BEGIN TASK DATA

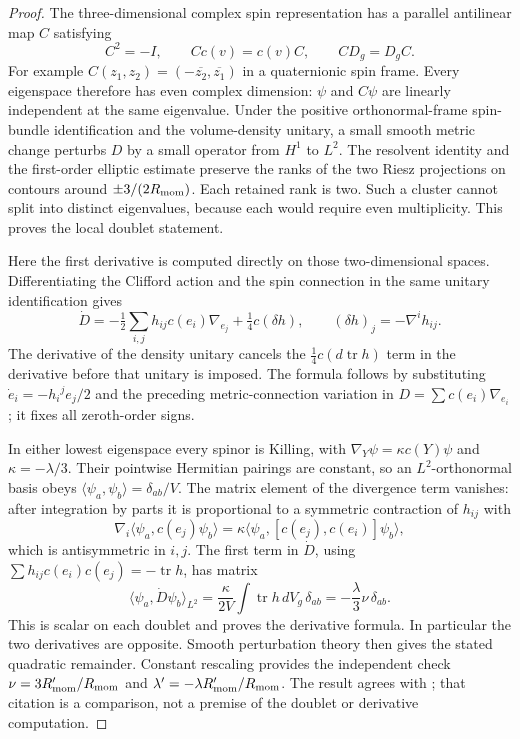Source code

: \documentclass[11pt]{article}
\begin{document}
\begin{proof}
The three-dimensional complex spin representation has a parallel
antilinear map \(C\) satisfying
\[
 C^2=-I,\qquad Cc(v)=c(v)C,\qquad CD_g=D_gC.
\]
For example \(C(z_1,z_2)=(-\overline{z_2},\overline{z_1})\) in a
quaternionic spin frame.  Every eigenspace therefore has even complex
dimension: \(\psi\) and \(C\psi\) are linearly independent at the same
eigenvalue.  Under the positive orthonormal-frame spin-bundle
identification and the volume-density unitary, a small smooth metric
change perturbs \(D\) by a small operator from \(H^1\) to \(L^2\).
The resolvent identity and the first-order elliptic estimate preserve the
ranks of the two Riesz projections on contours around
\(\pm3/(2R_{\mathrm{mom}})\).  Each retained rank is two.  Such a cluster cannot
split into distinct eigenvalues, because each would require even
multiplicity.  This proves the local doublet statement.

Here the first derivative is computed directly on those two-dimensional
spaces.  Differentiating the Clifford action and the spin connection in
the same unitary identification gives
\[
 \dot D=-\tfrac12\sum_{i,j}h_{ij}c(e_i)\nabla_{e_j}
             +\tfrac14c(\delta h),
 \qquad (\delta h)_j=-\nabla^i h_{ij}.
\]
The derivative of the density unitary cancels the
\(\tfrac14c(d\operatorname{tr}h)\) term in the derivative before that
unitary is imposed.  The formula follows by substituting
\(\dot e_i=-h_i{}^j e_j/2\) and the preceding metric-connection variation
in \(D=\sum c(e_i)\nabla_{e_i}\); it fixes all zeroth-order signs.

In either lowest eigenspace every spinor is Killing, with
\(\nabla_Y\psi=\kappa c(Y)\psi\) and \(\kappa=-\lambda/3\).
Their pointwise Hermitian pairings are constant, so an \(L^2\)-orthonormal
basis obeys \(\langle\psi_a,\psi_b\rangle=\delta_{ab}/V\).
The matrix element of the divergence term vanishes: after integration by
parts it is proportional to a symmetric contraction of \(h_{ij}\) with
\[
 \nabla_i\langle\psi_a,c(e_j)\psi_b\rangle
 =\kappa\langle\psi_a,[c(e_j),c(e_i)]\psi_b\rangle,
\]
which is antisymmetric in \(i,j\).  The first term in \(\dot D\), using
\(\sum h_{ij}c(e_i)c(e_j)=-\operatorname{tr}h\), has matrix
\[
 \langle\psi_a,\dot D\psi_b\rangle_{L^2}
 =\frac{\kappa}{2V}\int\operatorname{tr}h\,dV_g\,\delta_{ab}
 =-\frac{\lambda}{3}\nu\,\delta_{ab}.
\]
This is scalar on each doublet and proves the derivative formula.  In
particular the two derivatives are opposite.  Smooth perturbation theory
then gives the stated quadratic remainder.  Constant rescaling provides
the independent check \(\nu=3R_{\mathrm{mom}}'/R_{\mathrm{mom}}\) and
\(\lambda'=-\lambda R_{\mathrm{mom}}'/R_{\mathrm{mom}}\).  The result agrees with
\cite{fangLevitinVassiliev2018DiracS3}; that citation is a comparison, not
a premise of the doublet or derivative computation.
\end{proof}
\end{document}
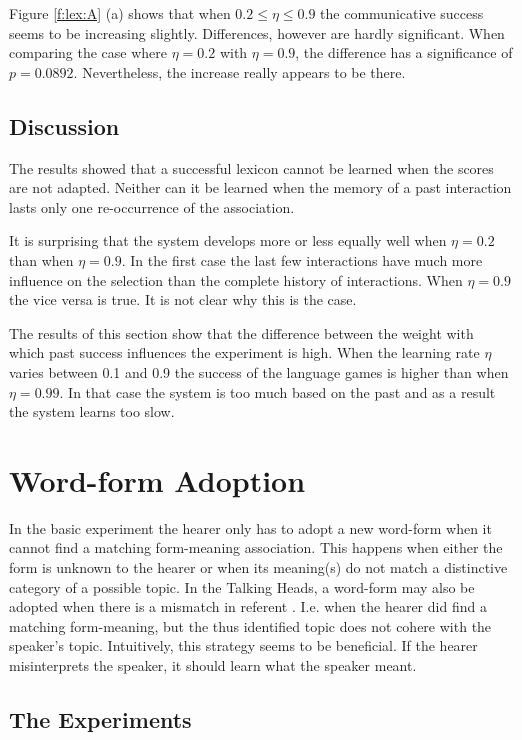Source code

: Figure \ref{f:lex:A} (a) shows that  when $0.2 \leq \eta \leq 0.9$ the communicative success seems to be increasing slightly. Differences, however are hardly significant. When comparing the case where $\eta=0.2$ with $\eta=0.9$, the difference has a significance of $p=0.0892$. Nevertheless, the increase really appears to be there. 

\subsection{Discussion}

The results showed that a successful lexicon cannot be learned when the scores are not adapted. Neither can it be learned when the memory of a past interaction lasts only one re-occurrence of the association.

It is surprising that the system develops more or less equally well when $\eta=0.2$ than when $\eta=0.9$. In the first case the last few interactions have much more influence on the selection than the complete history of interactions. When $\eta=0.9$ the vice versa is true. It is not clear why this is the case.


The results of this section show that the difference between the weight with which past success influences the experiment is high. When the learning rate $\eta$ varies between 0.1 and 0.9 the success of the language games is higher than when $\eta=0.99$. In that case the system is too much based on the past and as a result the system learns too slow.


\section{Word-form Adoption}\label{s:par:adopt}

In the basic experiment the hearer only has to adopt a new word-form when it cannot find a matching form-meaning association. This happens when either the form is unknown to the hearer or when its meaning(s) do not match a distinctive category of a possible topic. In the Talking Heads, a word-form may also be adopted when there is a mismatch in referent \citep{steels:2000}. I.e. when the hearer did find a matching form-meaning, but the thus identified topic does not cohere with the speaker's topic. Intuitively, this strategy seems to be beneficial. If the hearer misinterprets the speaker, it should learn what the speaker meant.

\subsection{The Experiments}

END TASK DATA

• _WHAT NEEDS TO BE DONE_
Set down every entry exactly; omit the pictures.

• _ANSWER TO THE PROBLEM_
Source code

: \documentclass[11pt]{article}
\begin{document}
\begin{proof}
The three-dimensional complex spin representation has a parallel
antilinear map \(C\) satisfying
\[
 C^2=-I,\qquad Cc(v)=c(v)C,\qquad CD_g=D_gC.
\]
For example \(C(z_1,z_2)=(-\overline{z_2},\overline{z_1})\) in a
quaternionic spin frame.  Every eigenspace therefore has even complex
dimension: \(\psi\) and \(C\psi\) are linearly independent at the same
eigenvalue.  Under the positive orthonormal-frame spin-bundle
identification and the volume-density unitary, a small smooth metric
change perturbs \(D\) by a small operator from \(H^1\) to \(L^2\).
The resolvent identity and the first-order elliptic estimate preserve the
ranks of the two Riesz projections on contours around
\(\pm3/(2R_{\mathrm{mom}})\).  Each retained rank is two.  Such a cluster cannot
split into distinct eigenvalues, because each would require even
multiplicity.  This proves the local doublet statement.

Here the first derivative is computed directly on those two-dimensional
spaces.  Differentiating the Clifford action and the spin connection in
the same unitary identification gives
\[
 \dot D=-\tfrac12\sum_{i,j}h_{ij}c(e_i)\nabla_{e_j}
             +\tfrac14c(\delta h),
 \qquad (\delta h)_j=-\nabla^i h_{ij}.
\]
The derivative of the density unitary cancels the
\(\tfrac14c(d\operatorname{tr}h)\) term in the derivative before that
unitary is imposed.  The formula follows by substituting
\(\dot e_i=-h_i{}^j e_j/2\) and the preceding metric-connection variation
in \(D=\sum c(e_i)\nabla_{e_i}\); it fixes all zeroth-order signs.

In either lowest eigenspace every spinor is Killing, with
\(\nabla_Y\psi=\kappa c(Y)\psi\) and \(\kappa=-\lambda/3\).
Their pointwise Hermitian pairings are constant, so an \(L^2\)-orthonormal
basis obeys \(\langle\psi_a,\psi_b\rangle=\delta_{ab}/V\).
The matrix element of the divergence term vanishes: after integration by
parts it is proportional to a symmetric contraction of \(h_{ij}\) with
\[
 \nabla_i\langle\psi_a,c(e_j)\psi_b\rangle
 =\kappa\langle\psi_a,[c(e_j),c(e_i)]\psi_b\rangle,
\]
which is antisymmetric in \(i,j\).  The first term in \(\dot D\), using
\(\sum h_{ij}c(e_i)c(e_j)=-\operatorname{tr}h\), has matrix
\[
 \langle\psi_a,\dot D\psi_b\rangle_{L^2}
 =\frac{\kappa}{2V}\int\operatorname{tr}h\,dV_g\,\delta_{ab}
 =-\frac{\lambda}{3}\nu\,\delta_{ab}.
\]
This is scalar on each doublet and proves the derivative formula.  In
particular the two derivatives are opposite.  Smooth perturbation theory
then gives the stated quadratic remainder.  Constant rescaling provides
the independent check \(\nu=3R_{\mathrm{mom}}'/R_{\mathrm{mom}}\) and
\(\lambda'=-\lambda R_{\mathrm{mom}}'/R_{\mathrm{mom}}\).  The result agrees with
\cite{fangLevitinVassiliev2018DiracS3}; that citation is a comparison, not
a premise of the doublet or derivative computation.
\end{proof}
\end{document}
Source code

: Figure \ref{f:lex:A} (a) shows that  when $0.2 \leq \eta \leq 0.9$ the communicative success seems to be increasing slightly. Differences, however are hardly significant. When comparing the case where $\eta=0.2$ with $\eta=0.9$, the difference has a significance of $p=0.0892$. Nevertheless, the increase really appears to be there. 

\subsection{Discussion}

The results showed that a successful lexicon cannot be learned when the scores are not adapted. Neither can it be learned when the memory of a past interaction lasts only one re-occurrence of the association.

It is surprising that the system develops more or less equally well when $\eta=0.2$ than when $\eta=0.9$. In the first case the last few interactions have much more influence on the selection than the complete history of interactions. When $\eta=0.9$ the vice versa is true. It is not clear why this is the case.


The results of this section show that the difference between the weight with which past success influences the experiment is high. When the learning rate $\eta$ varies between 0.1 and 0.9 the success of the language games is higher than when $\eta=0.99$. In that case the system is too much based on the past and as a result the system learns too slow.


\section{Word-form Adoption}\label{s:par:adopt}

In the basic experiment the hearer only has to adopt a new word-form when it cannot find a matching form-meaning association. This happens when either the form is unknown to the hearer or when its meaning(s) do not match a distinctive category of a possible topic. In the Talking Heads, a word-form may also be adopted when there is a mismatch in referent \citep{steels:2000}. I.e. when the hearer did find a matching form-meaning, but the thus identified topic does not cohere with the speaker's topic. Intuitively, this strategy seems to be beneficial. If the hearer misinterprets the speaker, it should learn what the speaker meant.

\subsection{The Experiments}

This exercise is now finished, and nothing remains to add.